This repository includes the ContraProST
benchmark and accompanies the paper Speech is More Than Words: Do Speech-to-Text Translation Systems Leverage Prosody?. ContraProSt
is a dataset designed to evaluate the prosody awareness of speech-to-text translation systems. The examples are double-contrastive, thus having two different prosodies and two different translations. It includes translations from English to 3 languages (German, Spanish, Japanese) and 5 different prosodic phenomena (Sentence Stress, Prosodic Breaks, Intonation Patters, Emotion Prosody, Politeness).

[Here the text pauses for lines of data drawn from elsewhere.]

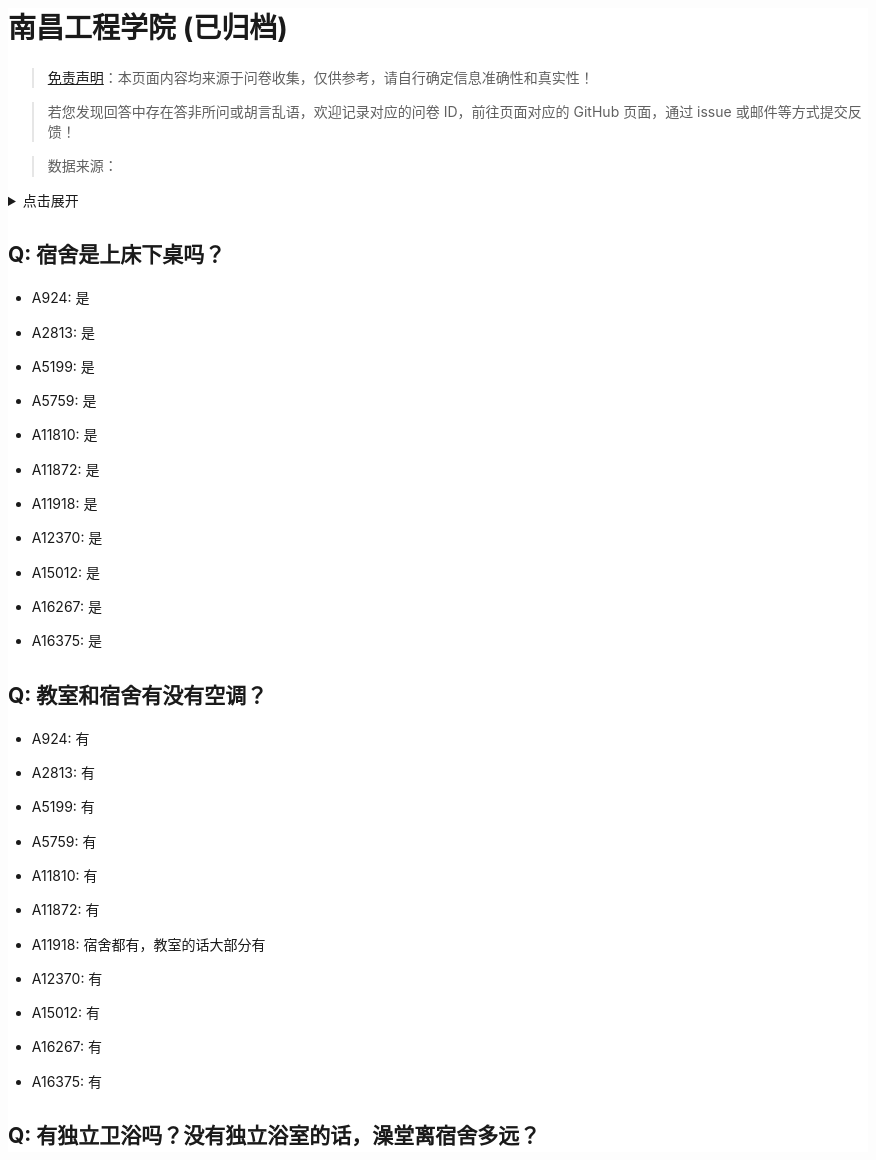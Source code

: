 # 南昌工程学院 (已归档)

> [免责声明](https://colleges.chat/#_3)：本页面内容均来源于问卷收集，仅供参考，请自行确定信息准确性和真实性！

> 若您发现回答中存在答非所问或胡言乱语，欢迎记录对应的问卷 ID，前往页面对应的 GitHub 页面，通过 issue 或邮件等方式提交反馈！

> 数据来源：

<details><summary>点击展开</summary></details>

## Q: 宿舍是上床下桌吗？

- A924: 是

- A2813: 是

- A5199: 是

- A5759: 是

- A11810: 是

- A11872: 是

- A11918: 是

- A12370: 是

- A15012: 是

- A16267: 是

- A16375: 是

## Q: 教室和宿舍有没有空调？

- A924: 有

- A2813: 有

- A5199: 有

- A5759: 有

- A11810: 有

- A11872: 有

- A11918: 宿舍都有，教室的话大部分有

- A12370: 有

- A15012: 有

- A16267: 有

- A16375: 有

## Q: 有独立卫浴吗？没有独立浴室的话，澡堂离宿舍多远？
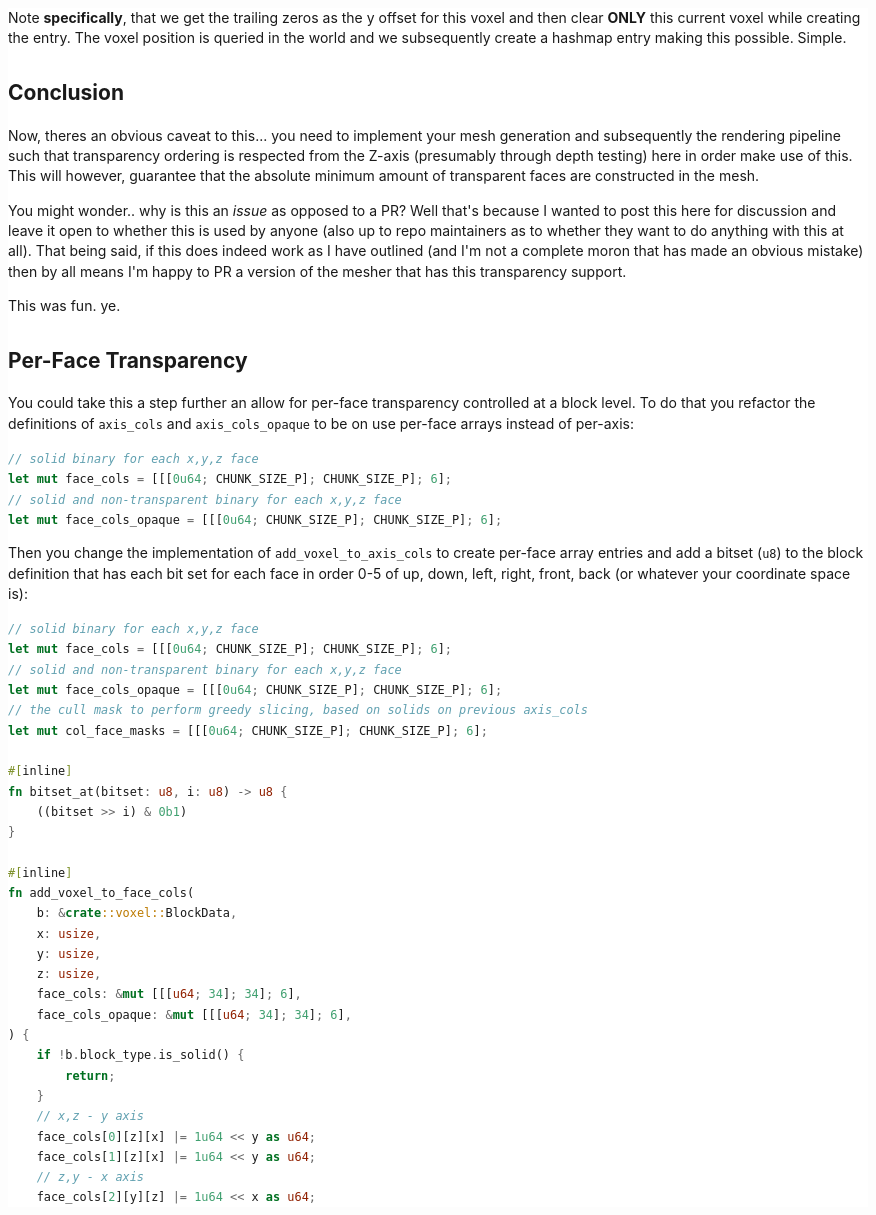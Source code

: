 Note **specifically**, that we get the trailing zeros as the y offset for this voxel and then clear **ONLY** this current voxel while creating the entry. The voxel position is queried in the world and we subsequently create a hashmap entry making this possible. Simple.

## Conclusion

Now, theres an obvious caveat to this... you need to implement your mesh generation and subsequently the rendering pipeline such that transparency ordering is respected from the Z-axis (presumably through depth testing) here in order make use of this. This will however, guarantee that the absolute minimum amount of transparent faces are constructed in the mesh.

You might wonder.. why is this an *issue* as opposed to a PR? Well that's because I wanted to post this here for discussion and leave it open to whether this is used by anyone (also up to repo maintainers as to whether they want to do anything with this at all). That being said, if this does indeed work as I have outlined (and I'm not a complete moron that has made an obvious mistake) then by all means I'm happy to PR a version of the mesher that has this transparency support.

This was fun. ye.

## Per-Face Transparency

You could take this a step further an allow for per-face transparency controlled at a block level. To do that you refactor the definitions of `axis_cols` and `axis_cols_opaque` to be on use per-face arrays instead of per-axis:

```rust
// solid binary for each x,y,z face
let mut face_cols = [[[0u64; CHUNK_SIZE_P]; CHUNK_SIZE_P]; 6];
// solid and non-transparent binary for each x,y,z face
let mut face_cols_opaque = [[[0u64; CHUNK_SIZE_P]; CHUNK_SIZE_P]; 6];
```

Then you change the implementation of `add_voxel_to_axis_cols` to create per-face array entries and add a bitset (`u8`) to the block definition that has each bit set for each face in order 0-5 of up, down, left, right, front, back (or whatever your coordinate space is):

```rust
// solid binary for each x,y,z face
let mut face_cols = [[[0u64; CHUNK_SIZE_P]; CHUNK_SIZE_P]; 6];
// solid and non-transparent binary for each x,y,z face
let mut face_cols_opaque = [[[0u64; CHUNK_SIZE_P]; CHUNK_SIZE_P]; 6];
// the cull mask to perform greedy slicing, based on solids on previous axis_cols
let mut col_face_masks = [[[0u64; CHUNK_SIZE_P]; CHUNK_SIZE_P]; 6];

#[inline]
fn bitset_at(bitset: u8, i: u8) -> u8 {
	((bitset >> i) & 0b1)
}

#[inline]
fn add_voxel_to_face_cols(
	b: &crate::voxel::BlockData,
	x: usize,
	y: usize,
	z: usize,
	face_cols: &mut [[[u64; 34]; 34]; 6],
	face_cols_opaque: &mut [[[u64; 34]; 34]; 6],
) {
	if !b.block_type.is_solid() {
		return;
	}
	// x,z - y axis
	face_cols[0][z][x] |= 1u64 << y as u64;
	face_cols[1][z][x] |= 1u64 << y as u64;
	// z,y - x axis
	face_cols[2][y][z] |= 1u64 << x as u64;
```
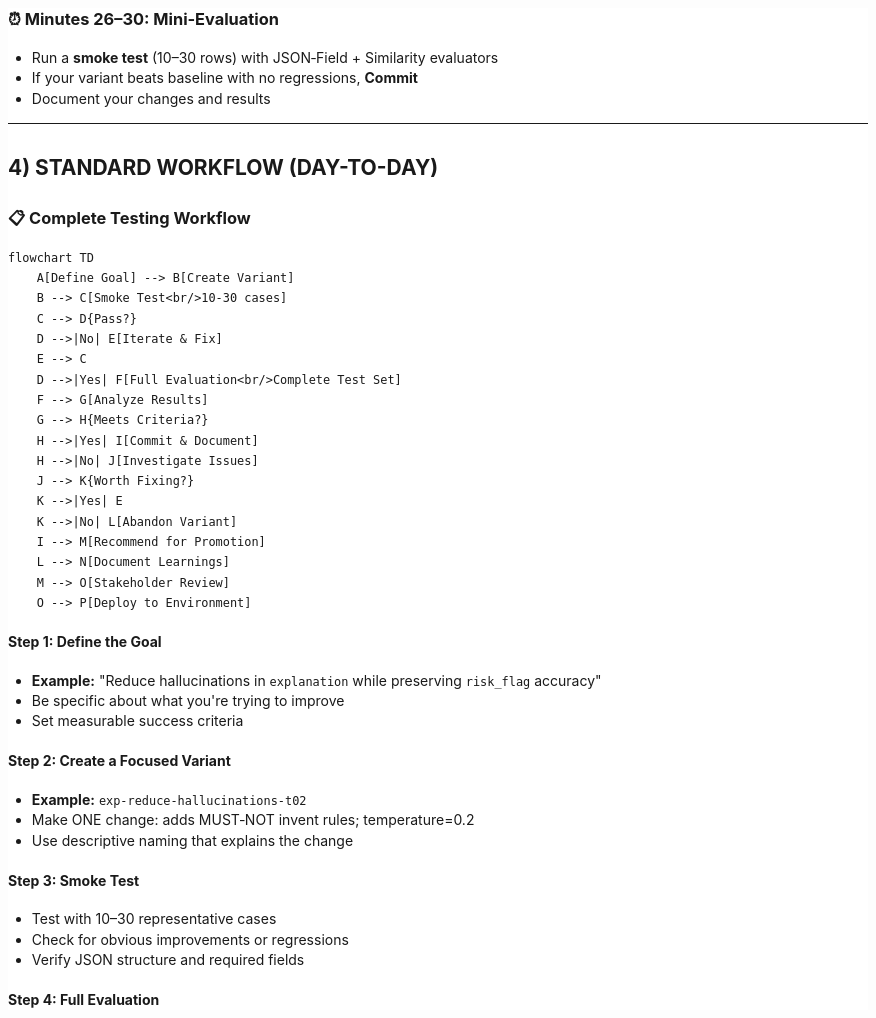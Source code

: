 ### **⏰ Minutes 26–30: Mini‑Evaluation**

- Run a **smoke test** (10–30 rows) with JSON‑Field + Similarity evaluators
- If your variant beats baseline with no regressions, **Commit**
- Document your changes and results

---

## **4) STANDARD WORKFLOW (DAY-TO-DAY)**

### **📋 Complete Testing Workflow**

```mermaid
flowchart TD
    A[Define Goal] --> B[Create Variant]
    B --> C[Smoke Test<br/>10-30 cases]
    C --> D{Pass?}
    D -->|No| E[Iterate & Fix]
    E --> C
    D -->|Yes| F[Full Evaluation<br/>Complete Test Set]
    F --> G[Analyze Results]
    G --> H{Meets Criteria?}
    H -->|Yes| I[Commit & Document]
    H -->|No| J[Investigate Issues]
    J --> K{Worth Fixing?}
    K -->|Yes| E
    K -->|No| L[Abandon Variant]
    I --> M[Recommend for Promotion]
    L --> N[Document Learnings]
    M --> O[Stakeholder Review]
    O --> P[Deploy to Environment]
```

#### **Step 1: Define the Goal**

- **Example:** "Reduce hallucinations in `explanation` while preserving `risk_flag` accuracy"
- Be specific about what you're trying to improve
- Set measurable success criteria

#### **Step 2: Create a Focused Variant**

- **Example:** `exp-reduce-hallucinations-t02`
- Make ONE change: adds MUST‑NOT invent rules; temperature=0.2
- Use descriptive naming that explains the change

#### **Step 3: Smoke Test**

- Test with 10–30 representative cases
- Check for obvious improvements or regressions
- Verify JSON structure and required fields

#### **Step 4: Full Evaluation**
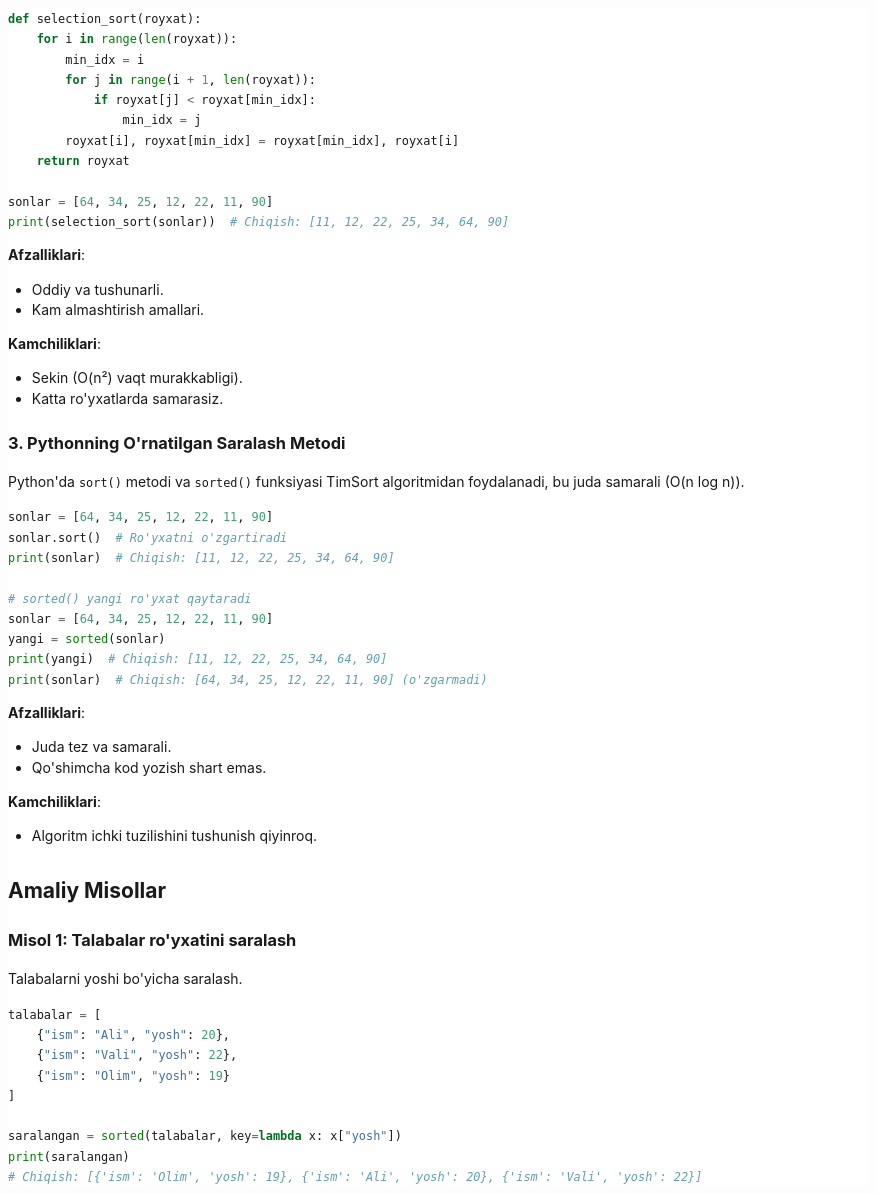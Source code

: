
 ```python
def selection_sort(royxat):
    for i in range(len(royxat)):
        min_idx = i
        for j in range(i + 1, len(royxat)):
            if royxat[j] < royxat[min_idx]:
                min_idx = j
        royxat[i], royxat[min_idx] = royxat[min_idx], royxat[i]
    return royxat

sonlar = [64, 34, 25, 12, 22, 11, 90]
print(selection_sort(sonlar))  # Chiqish: [11, 12, 22, 25, 34, 64, 90]
```

**Afzalliklari**:
- Oddiy va tushunarli.
- Kam almashtirish amallari.

**Kamchiliklari**:
- Sekin (O(n²) vaqt murakkabligi).
- Katta ro'yxatlarda samarasiz.

### 3. Pythonning O'rnatilgan Saralash Metodi

Python'da `sort()` metodi va `sorted()` funksiyasi TimSort algoritmidan foydalanadi, bu juda samarali (O(n log n)).

```python
sonlar = [64, 34, 25, 12, 22, 11, 90]
sonlar.sort()  # Ro'yxatni o'zgartiradi
print(sonlar)  # Chiqish: [11, 12, 22, 25, 34, 64, 90]

# sorted() yangi ro'yxat qaytaradi
sonlar = [64, 34, 25, 12, 22, 11, 90]
yangi = sorted(sonlar)
print(yangi)  # Chiqish: [11, 12, 22, 25, 34, 64, 90]
print(sonlar)  # Chiqish: [64, 34, 25, 12, 22, 11, 90] (o'zgarmadi)
```

**Afzalliklari**:
- Juda tez va samarali.
- Qo'shimcha kod yozish shart emas.

**Kamchiliklari**:
- Algoritm ichki tuzilishini tushunish qiyinroq.

## Amaliy Misollar

### Misol 1: Talabalar ro'yxatini saralash

Talabalarni yoshi bo'yicha saralash.

```python
talabalar = [
    {"ism": "Ali", "yosh": 20},
    {"ism": "Vali", "yosh": 22},
    {"ism": "Olim", "yosh": 19}
]

saralangan = sorted(talabalar, key=lambda x: x["yosh"])
print(saralangan)
# Chiqish: [{'ism': 'Olim', 'yosh': 19}, {'ism': 'Ali', 'yosh': 20}, {'ism': 'Vali', 'yosh': 22}]
```
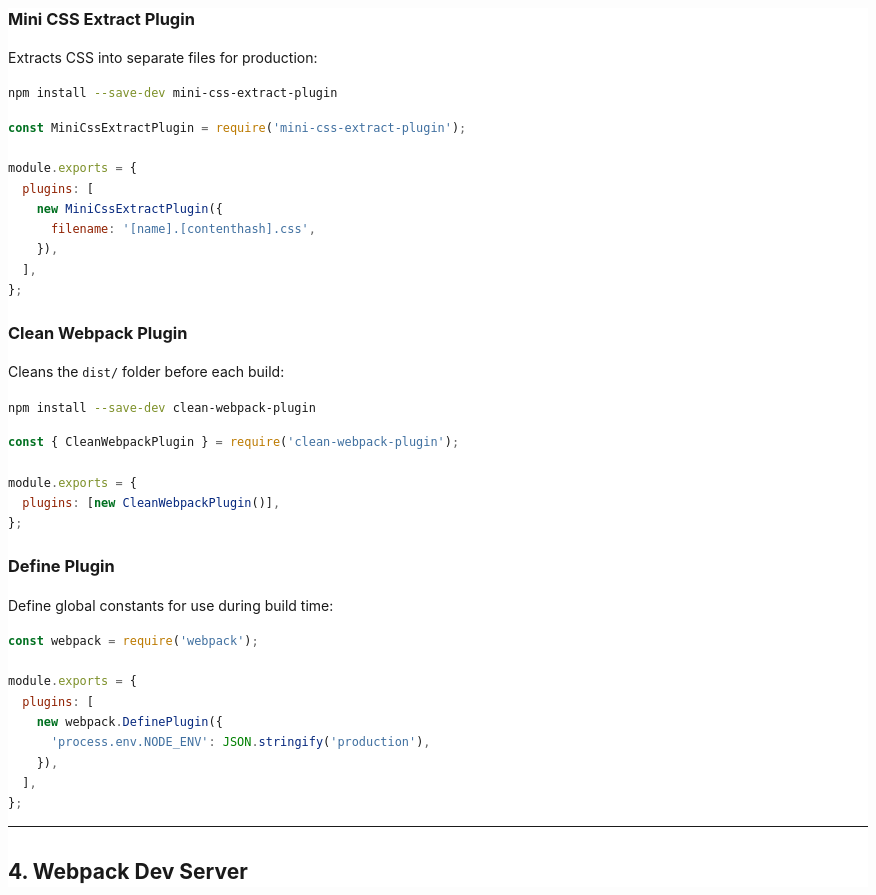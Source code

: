 ### Mini CSS Extract Plugin

Extracts CSS into separate files for production:

```bash
npm install --save-dev mini-css-extract-plugin
```

```js
const MiniCssExtractPlugin = require('mini-css-extract-plugin');

module.exports = {
  plugins: [
    new MiniCssExtractPlugin({
      filename: '[name].[contenthash].css',
    }),
  ],
};
```

### Clean Webpack Plugin

Cleans the `dist/` folder before each build:

```bash
npm install --save-dev clean-webpack-plugin
```

```js
const { CleanWebpackPlugin } = require('clean-webpack-plugin');

module.exports = {
  plugins: [new CleanWebpackPlugin()],
};
```

### Define Plugin

Define global constants for use during build time:

```js
const webpack = require('webpack');

module.exports = {
  plugins: [
    new webpack.DefinePlugin({
      'process.env.NODE_ENV': JSON.stringify('production'),
    }),
  ],
};
```

---

## 4. Webpack Dev Server
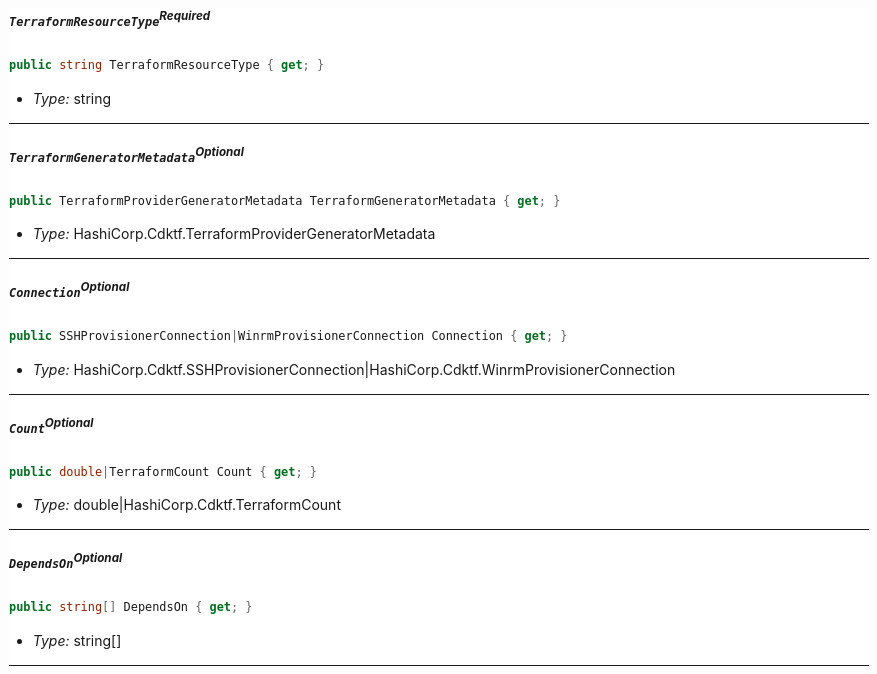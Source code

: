 
##### `TerraformResourceType`<sup>Required</sup> <a name="TerraformResourceType" id="@cdktf/provider-snowflake.streamOnView.StreamOnView.property.terraformResourceType"></a>

```csharp
public string TerraformResourceType { get; }
```

- *Type:* string

---

##### `TerraformGeneratorMetadata`<sup>Optional</sup> <a name="TerraformGeneratorMetadata" id="@cdktf/provider-snowflake.streamOnView.StreamOnView.property.terraformGeneratorMetadata"></a>

```csharp
public TerraformProviderGeneratorMetadata TerraformGeneratorMetadata { get; }
```

- *Type:* HashiCorp.Cdktf.TerraformProviderGeneratorMetadata

---

##### `Connection`<sup>Optional</sup> <a name="Connection" id="@cdktf/provider-snowflake.streamOnView.StreamOnView.property.connection"></a>

```csharp
public SSHProvisionerConnection|WinrmProvisionerConnection Connection { get; }
```

- *Type:* HashiCorp.Cdktf.SSHProvisionerConnection|HashiCorp.Cdktf.WinrmProvisionerConnection

---

##### `Count`<sup>Optional</sup> <a name="Count" id="@cdktf/provider-snowflake.streamOnView.StreamOnView.property.count"></a>

```csharp
public double|TerraformCount Count { get; }
```

- *Type:* double|HashiCorp.Cdktf.TerraformCount

---

##### `DependsOn`<sup>Optional</sup> <a name="DependsOn" id="@cdktf/provider-snowflake.streamOnView.StreamOnView.property.dependsOn"></a>

```csharp
public string[] DependsOn { get; }
```

- *Type:* string[]

---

The data is provided in CSV format (data/en_de.csv
, data/en_es.csv
, data/en_ja.csv
), where each examples has the following attributes:
Column Name | Description |
---|---|
sentence | The original English sentence. |
category | Category of the sentence (e.g., "Sentence Stress"). |
subcategory | Subcategory of the sentence, providing more specific context. (e.g., "Focus-Sensitive Operators") |
domain | Domain of the sentence (e.g., "Legal"). |
ID | Unique identifier for the sentence. |
audio quality | 1 for passing quality, and 2 for good quality. For more information please refer to Appendix C. |
prosody1 | First prosodic variation of the sentence. |
meaning1 | Corresponding meaning of the first prosodic variation. |
translation1 | Corresponding translation of the first prosodic variation. |
audio1 | Path to the audio file for the first prosodic variation. |
prosody2 | Second prosodic variation of the sentence. |
meaning2 | Corresponding meaning of the second prosodic variation. |
translation2 | Corresponding translation of the second prosodic variation. |
audio2 | Path to the audio file for the second prosodic variation. |
The intended use of the data is to assess whether a system prefers the correct pair of audio-translation over the incorrect ones, through contrastive evaluation. Please refer to section 3 "Contrastive Evaluation" in the paper.
Please cite this work as:
Ioannis Tsiamas, Matthias Sperber, Andrew Finch, and Sarthak Garg. 2024. Speech Is More than Words: Do Speech-to-Text Translation Systems Leverage Prosody?. In Proceedings of the Ninth Conference on Machine Translation, pages 1235–1257, Miami, Florida, USA. Association for Computational Linguistics.